Paper ID: 2407.15806
FSboard: Over 3 million characters of ASL fingerspelling collected via smartphones
Manfred Georg, Garrett Tanzer, Saad Hassan, Maximus Shengelia, Esha Uboweja, Sam Sepah, Sean Forbes, Thad Starner
Progress in machine understanding of sign languages has been slow and hampered by limited data. In this paper, we present FSboard, an American Sign Language fingerspelling dataset situated in a mobile text entry use case, collected from 147 paid and consenting Deaf signers using Pixel 4A selfie cameras in a variety of environments. Fingerspelling recognition is an incomplete solution that is only one small part of sign language translation, but it could provide some immediate benefit to Deaf/Hard of Hearing signers as more broadly capable technology develops.
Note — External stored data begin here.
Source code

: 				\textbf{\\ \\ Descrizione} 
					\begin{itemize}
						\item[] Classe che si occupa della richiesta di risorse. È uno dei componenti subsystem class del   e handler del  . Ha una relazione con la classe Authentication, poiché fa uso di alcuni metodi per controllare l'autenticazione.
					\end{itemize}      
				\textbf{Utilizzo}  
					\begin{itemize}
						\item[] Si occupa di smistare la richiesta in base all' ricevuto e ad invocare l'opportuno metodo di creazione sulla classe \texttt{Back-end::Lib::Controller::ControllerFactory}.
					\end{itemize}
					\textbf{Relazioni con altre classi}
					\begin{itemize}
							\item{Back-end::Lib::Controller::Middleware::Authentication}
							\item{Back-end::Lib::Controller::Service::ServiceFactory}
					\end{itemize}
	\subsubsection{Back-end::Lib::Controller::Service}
At >3 million characters in length and >250 hours in duration, FSboard is the largest fingerspelling recognition dataset to date by a factor of >10x. As a simple baseline, we finetune 30 Hz MediaPipe Holistic landmark inputs into ByT5-Small and achieve 11.1% Character Error Rate (CER) on a test set with unique phrases and signers. This quality degrades gracefully when decreasing frame rate and excluding face/body landmarks: plausible optimizations to help models run on device in real time.
Submitted: Jul 22, 2024